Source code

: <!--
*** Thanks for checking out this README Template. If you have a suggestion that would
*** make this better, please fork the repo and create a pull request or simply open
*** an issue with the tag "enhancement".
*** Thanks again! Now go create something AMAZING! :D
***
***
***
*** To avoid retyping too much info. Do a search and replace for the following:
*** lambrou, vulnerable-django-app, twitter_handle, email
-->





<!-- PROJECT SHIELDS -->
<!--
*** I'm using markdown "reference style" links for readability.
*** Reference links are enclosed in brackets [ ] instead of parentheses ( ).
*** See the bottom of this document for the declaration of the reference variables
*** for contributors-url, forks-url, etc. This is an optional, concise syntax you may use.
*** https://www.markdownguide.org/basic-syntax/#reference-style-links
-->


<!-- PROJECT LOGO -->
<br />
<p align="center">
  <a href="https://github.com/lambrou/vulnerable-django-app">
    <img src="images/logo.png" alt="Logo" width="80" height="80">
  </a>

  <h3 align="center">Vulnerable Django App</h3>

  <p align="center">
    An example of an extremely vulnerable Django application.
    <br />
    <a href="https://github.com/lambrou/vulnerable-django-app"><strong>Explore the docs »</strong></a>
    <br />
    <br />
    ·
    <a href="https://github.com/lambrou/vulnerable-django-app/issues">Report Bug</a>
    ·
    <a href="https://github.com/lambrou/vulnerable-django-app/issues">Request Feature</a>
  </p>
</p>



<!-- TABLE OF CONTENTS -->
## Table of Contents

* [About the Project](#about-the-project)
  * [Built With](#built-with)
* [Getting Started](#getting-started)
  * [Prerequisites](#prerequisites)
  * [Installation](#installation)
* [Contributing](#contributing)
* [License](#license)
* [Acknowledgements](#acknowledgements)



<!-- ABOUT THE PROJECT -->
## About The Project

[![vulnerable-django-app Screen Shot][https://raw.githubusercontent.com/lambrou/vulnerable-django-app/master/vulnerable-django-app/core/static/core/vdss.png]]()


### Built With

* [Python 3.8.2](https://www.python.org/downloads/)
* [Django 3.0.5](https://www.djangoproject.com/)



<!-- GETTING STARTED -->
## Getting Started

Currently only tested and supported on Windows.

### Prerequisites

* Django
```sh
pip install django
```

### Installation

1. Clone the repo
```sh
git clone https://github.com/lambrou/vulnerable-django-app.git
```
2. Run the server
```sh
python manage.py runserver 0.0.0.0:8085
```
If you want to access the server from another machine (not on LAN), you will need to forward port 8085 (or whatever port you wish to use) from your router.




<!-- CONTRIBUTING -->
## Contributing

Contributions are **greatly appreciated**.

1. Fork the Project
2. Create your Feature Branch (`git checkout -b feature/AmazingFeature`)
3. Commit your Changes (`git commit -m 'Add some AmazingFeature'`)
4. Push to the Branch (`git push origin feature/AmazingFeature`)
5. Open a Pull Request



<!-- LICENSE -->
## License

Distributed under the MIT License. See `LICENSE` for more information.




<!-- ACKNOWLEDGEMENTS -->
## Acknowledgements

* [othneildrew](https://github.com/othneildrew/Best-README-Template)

=-=-=

The task — Repeat the material above exactly, including every line.

Response —
Source code

: <!--
*** Thanks for checking out this README Template. If you have a suggestion that would
*** make this better, please fork the repo and create a pull request or simply open
*** an issue with the tag "enhancement".
*** Thanks again! Now go create something AMAZING! :D
***
***
***
*** To avoid retyping too much info. Do a search and replace for the following:
*** lambrou, vulnerable-django-app, twitter_handle, email
-->





<!-- PROJECT SHIELDS -->
<!--
*** I'm using markdown "reference style" links for readability.
*** Reference links are enclosed in brackets [ ] instead of parentheses ( ).
*** See the bottom of this document for the declaration of the reference variables
*** for contributors-url, forks-url, etc. This is an optional, concise syntax you may use.
*** https://www.markdownguide.org/basic-syntax/#reference-style-links
-->


<!-- PROJECT LOGO -->
<br />
<p align="center">
  <a href="https://github.com/lambrou/vulnerable-django-app">
    <img src="images/logo.png" alt="Logo" width="80" height="80">
  </a>

  <h3 align="center">Vulnerable Django App</h3>

  <p align="center">
    An example of an extremely vulnerable Django application.
    <br />
    <a href="https://github.com/lambrou/vulnerable-django-app"><strong>Explore the docs »</strong></a>
    <br />
    <br />
    ·
    <a href="https://github.com/lambrou/vulnerable-django-app/issues">Report Bug</a>
    ·
    <a href="https://github.com/lambrou/vulnerable-django-app/issues">Request Feature</a>
  </p>
</p>



<!-- TABLE OF CONTENTS -->
## Table of Contents

* [About the Project](#about-the-project)
  * [Built With](#built-with)
* [Getting Started](#getting-started)
  * [Prerequisites](#prerequisites)
  * [Installation](#installation)
* [Contributing](#contributing)
* [License](#license)
* [Acknowledgements](#acknowledgements)



<!-- ABOUT THE PROJECT -->
## About The Project

[![vulnerable-django-app Screen Shot][https://raw.githubusercontent.com/lambrou/vulnerable-django-app/master/vulnerable-django-app/core/static/core/vdss.png]]()


### Built With

* [Python 3.8.2](https://www.python.org/downloads/)
* [Django 3.0.5](https://www.djangoproject.com/)



<!-- GETTING STARTED -->
## Getting Started

Currently only tested and supported on Windows.

### Prerequisites

* Django
```sh
pip install django
```

### Installation

1. Clone the repo
```sh
git clone https://github.com/lambrou/vulnerable-django-app.git
```
2. Run the server
```sh
python manage.py runserver 0.0.0.0:8085
```
If you want to access the server from another machine (not on LAN), you will need to forward port 8085 (or whatever port you wish to use) from your router.




<!-- CONTRIBUTING -->
## Contributing

Contributions are **greatly appreciated**.

1. Fork the Project
2. Create your Feature Branch (`git checkout -b feature/AmazingFeature`)
3. Commit your Changes (`git commit -m 'Add some AmazingFeature'`)
4. Push to the Branch (`git push origin feature/AmazingFeature`)
5. Open a Pull Request



<!-- LICENSE -->
## License

Distributed under the MIT License. See `LICENSE` for more information.




<!-- ACKNOWLEDGEMENTS -->
## Acknowledgements

* [othneildrew](https://github.com/othneildrew/Best-README-Template)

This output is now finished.